[EXERCISE DIRECTIONS]
Below are the entries. Transcribe exactly the lines from the one with "Let \(\Gamma\subset\Omega\) be" through the one with "E(u,\phi)=\int_\Omega g\phi\dd x", ends included, and leave out all others.

[DATASET RECORDS]

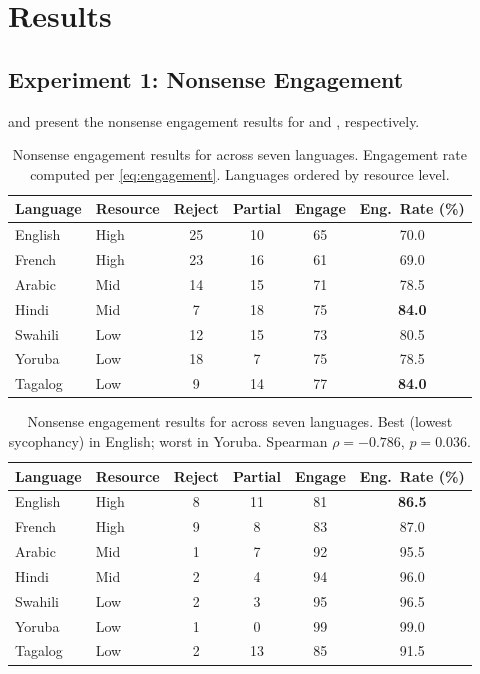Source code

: \section{Results}
\label{sec:results}

\subsection{Experiment 1: Nonsense Engagement}

 and  present the nonsense engagement results for \gptlarge and \gptsmall, respectively.

\begin{table}[t]
    \centering
    \caption{Nonsense engagement results for \gptlarge across seven languages. Engagement rate computed per \eqref{eq:engagement}. Languages ordered by resource level.}
    \begin{tabular}{@{}llcccc@{}}
        \toprule
        \textbf{Language} & \textbf{Resource} & \textbf{Reject} & \textbf{Partial} & \textbf{Engage} & \textbf{Eng.\ Rate (\%)} \\
        \midrule
        English  & High & 25 & 10 & 65 & 70.0 \\
        French   & High & 23 & 16 & 61 & 69.0 \\
        Arabic   & Mid  & 14 & 15 & 71 & 78.5 \\
        Hindi    & Mid  & 7  & 18 & 75 & \textbf{84.0} \\
        Swahili  & Low  & 12 & 15 & 73 & 80.5 \\
        Yoruba   & Low  & 18 & 7  & 75 & 78.5 \\
        Tagalog  & Low  & 9  & 14 & 77 & \textbf{84.0} \\
        \bottomrule
    \end{tabular}
    \label{tab:exp1_gptlarge}
\end{table}

\begin{table}[t]
    \centering
    \caption{Nonsense engagement results for \gptsmall across seven languages. Best (lowest sycophancy) in English; worst in Yoruba. Spearman $\rho = -0.786$, $p = 0.036$.}
    \begin{tabular}{@{}llcccc@{}}
        \toprule
        \textbf{Language} & \textbf{Resource} & \textbf{Reject} & \textbf{Partial} & \textbf{Engage} & \textbf{Eng.\ Rate (\%)} \\
        \midrule
        English  & High & 8 & 11 & 81 & \textbf{86.5} \\
        French   & High & 9 & 8  & 83 & 87.0 \\
        Arabic   & Mid  & 1 & 7  & 92 & 95.5 \\
        Hindi    & Mid  & 2 & 4  & 94 & 96.0 \\
        Swahili  & Low  & 2 & 3  & 95 & 96.5 \\
        Yoruba   & Low  & 1 & 0  & 99 & 99.0 \\
        Tagalog  & Low  & 2 & 13 & 85 & 91.5 \\
        \bottomrule
    \end{tabular}
    \label{tab:exp1_gptsmall}
\end{table}

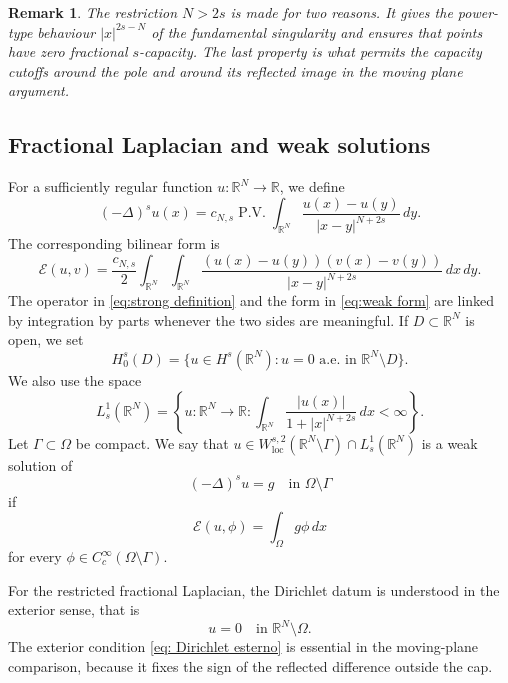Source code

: \documentclass[11pt,a4paper]{article}
\newtheorem{remark}[theorem]{Remark}
\newcommand{\R}{\mathbb R}
\newcommand{\dd}{\,d}
\newcommand{\PV}{\operatorname{P.V.}}
\newcommand{\loc}{\mathrm{loc}}
\begin{document}
\begin{remark}
The restriction \(N>2s\) is made for two reasons. It gives the power-type behaviour \(|x|^{2s-N}\) of the fundamental singularity and ensures that points have zero fractional \(s\)-capacity. The last property is what permits the capacity cutoffs around the pole and around its reflected image in the moving plane argument.
\end{remark}
\subsection{Fractional Laplacian and weak solutions}

For a sufficiently regular function \(u:\R^N\to\R\), we define
\begin{equation}\label{eq:strong definition}
(-\Delta)^s u(x)=c_{N,s}\PV\int_{\R^N}\frac{u(x)-u(y)}{|x-y|^{N+2s}}\dd y.
\end{equation}
The corresponding bilinear form is
\begin{equation}\label{eq:weak form}
\mathcal E(u,v)=\frac{c_{N,s}}2\int_{\R^N}\int_{\R^N}
\frac{(u(x)-u(y))(v(x)-v(y))}{|x-y|^{N+2s}}\dd x\dd y.
\end{equation}
The operator in \eqref{eq:strong definition} and the form in \eqref{eq:weak form} are linked by integration by parts whenever the two sides are meaningful. If \(D\subset\R^N\) is open, we set
\[
H^s_0(D)=\{u\in H^s(\R^N): u=0\text{ a.e. in }\R^N\setminus D\}.
\]
We also use the space
\[
L^1_s(\R^N)=
\left\{
u:\R^N\to\R:
\int_{\R^N}\frac{|u(x)|}{1+|x|^{N+2s}}\dd x<\infty
\right\}.
\]
Let \(\Gamma\subset\Omega\) be compact. We say that \(u\in W^{s,2}_{\loc}(\R^N\setminus\Gamma)\cap L^1_s(\R^N)\) is a weak solution of
\[
(-\Delta)^s u=g\quad\text{in }\Omega\setminus\Gamma
\]
if
\begin{equation}\label{eq:weak definition}
\mathcal E(u,\phi)=\int_\Omega g\phi\dd x
\end{equation}
for every \(\phi\in C_c^\infty(\Omega\setminus\Gamma)\). 

For the restricted fractional Laplacian, the Dirichlet datum is understood in the exterior sense, that is
\begin{equation}\label{eq: Dirichlet esterno}
u=0\quad\text{in }\R^N\setminus\Omega.
\end{equation}
The exterior condition \eqref{eq: Dirichlet esterno} is essential in the moving-plane comparison, because it fixes the sign of the reflected difference outside the cap.
\end{document}

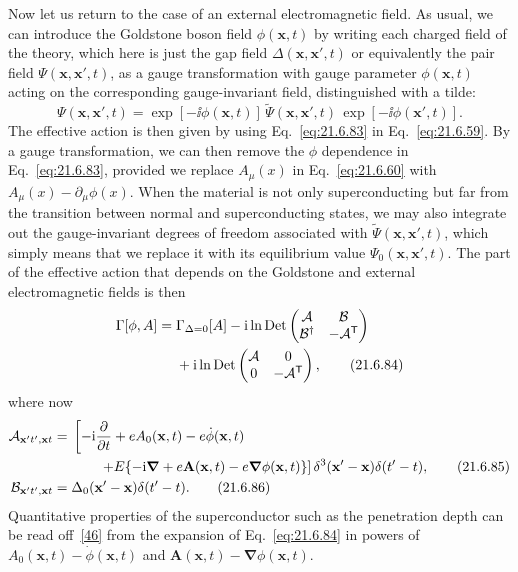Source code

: Now let us return to the case of an external electromagnetic field. As usual, we can introduce the Goldstone boson field $\phi(\mathbf x,t)$ by writing each charged field of the theory, which here is just the gap field $\Delta(\mathbf x,\mathbf x',t)$ or equivalently the pair field $\Psi(\mathbf x,\mathbf x',t)$, as a gauge transformation with gauge parameter $\phi(\mathbf x,t)$ acting on the corresponding gauge-invariant field, distinguished with a tilde:
\begin{equation}
\Psi(\mathbf x,\mathbf x',t)
=\exp[-\ii\phi(\mathbf x,t)]\,
\widetilde\Psi(\mathbf x,\mathbf x',t)\,
\exp[-\ii\phi(\mathbf x',t)].
\tag{21.6.83}\label{eq:21.6.83}
\end{equation}
The effective action is then given by using Eq.~\eqref{eq:21.6.83} in Eq.~\eqref{eq:21.6.59}. By a gauge transformation, we can then remove the $\phi$ dependence in Eq.~\eqref{eq:21.6.83}, provided we replace $A_\mu(x)$ in Eq.~\eqref{eq:21.6.60} with $A_\mu(x)-\partial_\mu\phi(x)$. When the material is not only superconducting but far from the transition between normal and superconducting states, we may also integrate out the gauge-invariant degrees of freedom associated with $\widetilde\Psi(\mathbf x,\mathbf x',t)$, which simply means that we replace it with its equilibrium value $\Psi_0(\mathbf x,\mathbf x',t)$. The part of the effective action that depends on the Goldstone and external electromagnetic fields is then
\begin{align}
\Gamma[\phi,A]
={}&\Gamma_{\Delta=0}[A]
-\ii\ln\operatorname{Det}
\begin{pmatrix}
\mathcal A&\mathcal B\\
\mathcal B^\dagger&-\mathcal A^{\mathsf T}
\end{pmatrix}
\notag\\
&+\ii\ln\operatorname{Det}
\begin{pmatrix}
\mathcal A&0\\
0&-\mathcal A^{\mathsf T}
\end{pmatrix},
\tag{21.6.84}\label{eq:21.6.84}
\end{align}
where now
\begin{align}
\mathcal A_{\mathbf x't',\mathbf xt}
={}&\left[
-\ii\frac{\partial}{\partial t}
+eA_0(\mathbf x,t)-e\dot\phi(\mathbf x,t)
\right.
\notag\\
&\left.\qquad
+E\{-\ii\boldsymbol\nabla+e\mathbf A(\mathbf x,t)
-e\boldsymbol\nabla\phi(\mathbf x,t)\}
\right]
\delta^3(\mathbf x'-\mathbf x)\delta(t'-t),
\tag{21.6.85}\label{eq:21.6.85}\\
\mathcal B_{\mathbf x't',\mathbf xt}
={}&\Delta_0(\mathbf x'-\mathbf x)\delta(t'-t).
\tag{21.6.86}\label{eq:21.6.86}
\end{align}
Quantitative properties of the superconductor such as the penetration depth can be read off~\hyperref[ch21-ref-46]{[46]} from the expansion of Eq.~\eqref{eq:21.6.84} in powers of $A_0(\mathbf x,t)-\dot\phi(\mathbf x,t)$ and $\mathbf A(\mathbf x,t)-\boldsymbol\nabla\phi(\mathbf x,t)$.
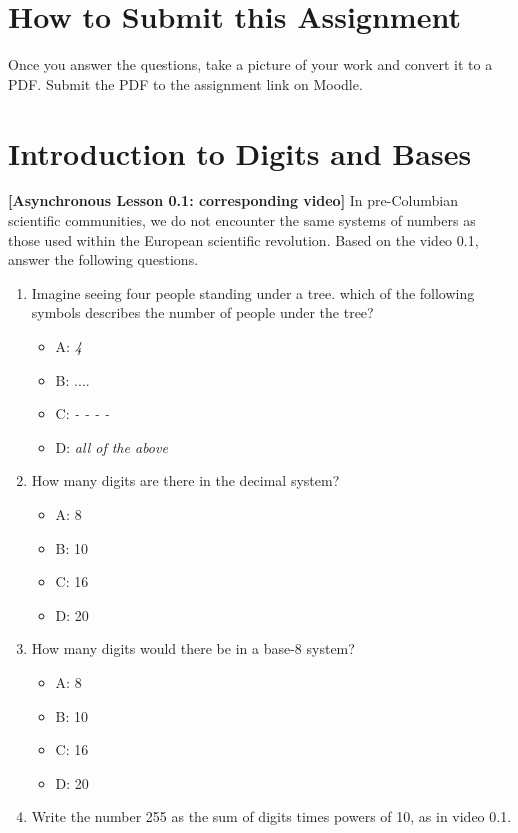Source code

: \documentclass[10pt]{article}
\begin{document}
\maketitle

\section{How to Submit this Assignment}

Once you answer the questions, take a picture of your work and convert it to a PDF.  Submit the PDF to the assignment link on Moodle.

\section{Introduction to Digits and Bases}

\textbf{[Asynchronous Lesson 0.1: corresponding video]} In pre-Columbian scientific communities, we do not encounter the same systems of numbers as those used within the European scientific revolution.  Based on the video 0.1, answer the following questions.

\begin{enumerate}
\item Imagine seeing four people standing under a tree.  which of the following symbols describes the number of people under the tree?
\begin{itemize}
\item A: \textit{4}
\item B: $....$
\item C: \textit{- - - -}
\item D: \textit{all of the above}
\end{itemize}
\item How many digits are there in the decimal system?
\begin{itemize}
\item A: 8
\item B: 10
\item C: 16
\item D: 20
\end{itemize}
\item How many digits would there be in a base-8 system?
\begin{itemize}
\item A: 8
\item B: 10
\item C: 16
\item D: 20
\end{itemize}
\item Write the number 255 as the sum of digits times powers of 10, as in video 0.1. \\ \vspace{2cm}
\end{enumerate}
\end{document}
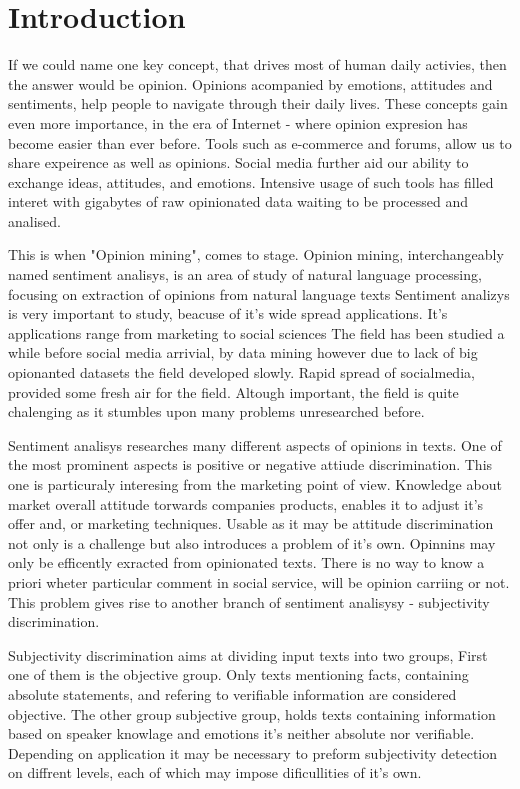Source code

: \chapter{Introduction}

If we could name one key concept, that drives most of human daily activies, then the answer would be opinion. 
Opinions acompanied by emotions, attitudes and sentiments, help people to navigate through their daily lives. 
These concepts gain even more importance, in the era of Internet - where opinion expresion has become easier 
than ever before. Tools such as e-commerce and forums, allow us to share expeirence as well as opinions. 
Social media further aid our ability to exchange ideas, attitudes, and emotions. Intensive usage of such tools 
has filled interet with gigabytes of raw opinionated data waiting to be processed and analised.

This is when "Opinion mining", comes to stage. Opinion mining, interchangeably named sentiment analisys,
 is an area of study of natural language processing, focusing on extraction of opinions from natural language texts
Sentiment analizys is very important to study, beacuse of it's wide spread applications. It's applications range
from marketing to social sciences The field has been studied a while before social media arrivial, by data mining
however due to lack of big opionanted datasets the field developed slowly. Rapid spread of socialmedia, provided some
fresh air for the field. Altough important, the field is quite chalenging as it stumbles upon many problems unresearched before.

Sentiment analisys researches many different aspects of opinions in texts. One of the most prominent aspects is
positive or negative attiude discrimination. This one is particuraly interesing from the marketing point of view. 
Knowledge about market overall attitude torwards companies products, enables it to adjust it's offer and, or marketing techniques.
Usable as it may be attitude discrimination not only is a challenge but also introduces a problem of it's own. 
Opinnins may only be efficently exracted from opinionated texts. There is no way to know a priori wheter particular comment 
in social service, will be opinion carriing or not. This problem gives rise to another branch of 
sentiment analisysy  - subjectivity discrimination.

Subjectivity discrimination aims at dividing input texts into two groups, First one of them is the objective group. 
Only texts mentioning facts, containing absolute statements, and refering to verifiable information are considered objective. 
The other group  subjective group, holds texts containing information based on speaker knowlage and emotions 
it's neither absolute nor verifiable. Depending on application it may be necessary to preform subjectivity detection on diffrent
levels, each of which may impose dificullities of it's own.  

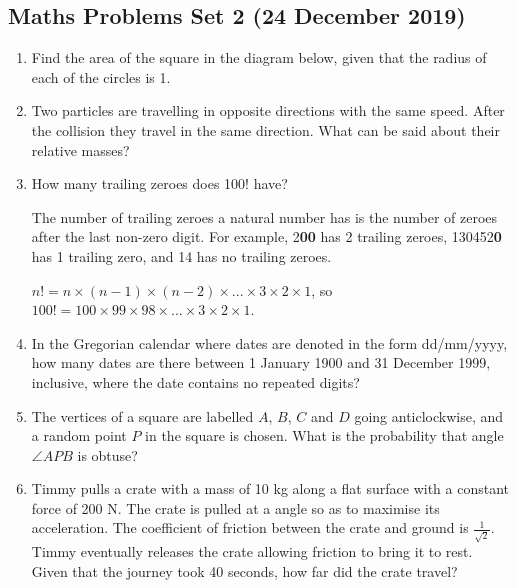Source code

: \documentclass[a4paper]{article}
\begin{document}
\begin{center}
    \section*{Maths Problems Set 2 (24 December 2019)}
\end{center}

\begin{enumerate}
    \item
    Find the area of the square in the diagram below, given that the radius of each of the circles is 1.
    

    \item
    Two particles are travelling in opposite directions with the same speed. After the collision they travel in the same direction. What can be said about their relative masses?
    
    \item
    How many trailing zeroes does 100! have?
    
    The number of trailing zeroes a natural number has is the number of zeroes after the last non-zero digit. For example, 2\textbf{00} has 2 trailing zeroes, 130452\textbf{0} has 1 trailing zero, and 14 has no trailing zeroes.
    
    $n! = n \times (n - 1) \times (n - 2) \times ... \times 3 \times 2 \times 1$, so $100! = 100 \times 99 \times 98 \times ... \times 3 \times 2 \times 1$.
    
    \item
    In the Gregorian calendar where dates are denoted in the form dd/mm/yyyy, how many dates are there between 1 January 1900 and 31 December 1999, inclusive, where the date contains no repeated digits?
    
    \item
    The vertices of a square are labelled $A$, $B$, $C$ and $D$ going anticlockwise, and a random point $P$ in the square is chosen. What is the probability that angle $\angle{APB}$ is obtuse?
    
    \item
    Timmy pulls a crate with a mass of 10 kg along a flat surface with a constant force of 200 N. The crate is pulled at a angle so as to maximise its acceleration. The coefficient of friction between the crate and ground is $\frac{1}{\sqrt{2}}$. Timmy eventually releases the crate allowing friction to bring it to rest. Given that the journey took 40 seconds, how far did the crate travel?
    

\end{enumerate}
\end{document}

[OUTPUT FOR THIS EXERCISE]
Let \(\Gamma\subset\Omega\) be compact. We say that \(u\in W^{s,2}_{\loc}(\R^N\setminus\Gamma)\cap L^1_s(\R^N)\) is a weak solution of
\[
(-\Delta)^s u=g\quad\text{in }\Omega\setminus\Gamma
\]
if
\begin{equation}\label{eq:weak definition}
\mathcal E(u,\phi)=\int_\Omega g\phi\dd x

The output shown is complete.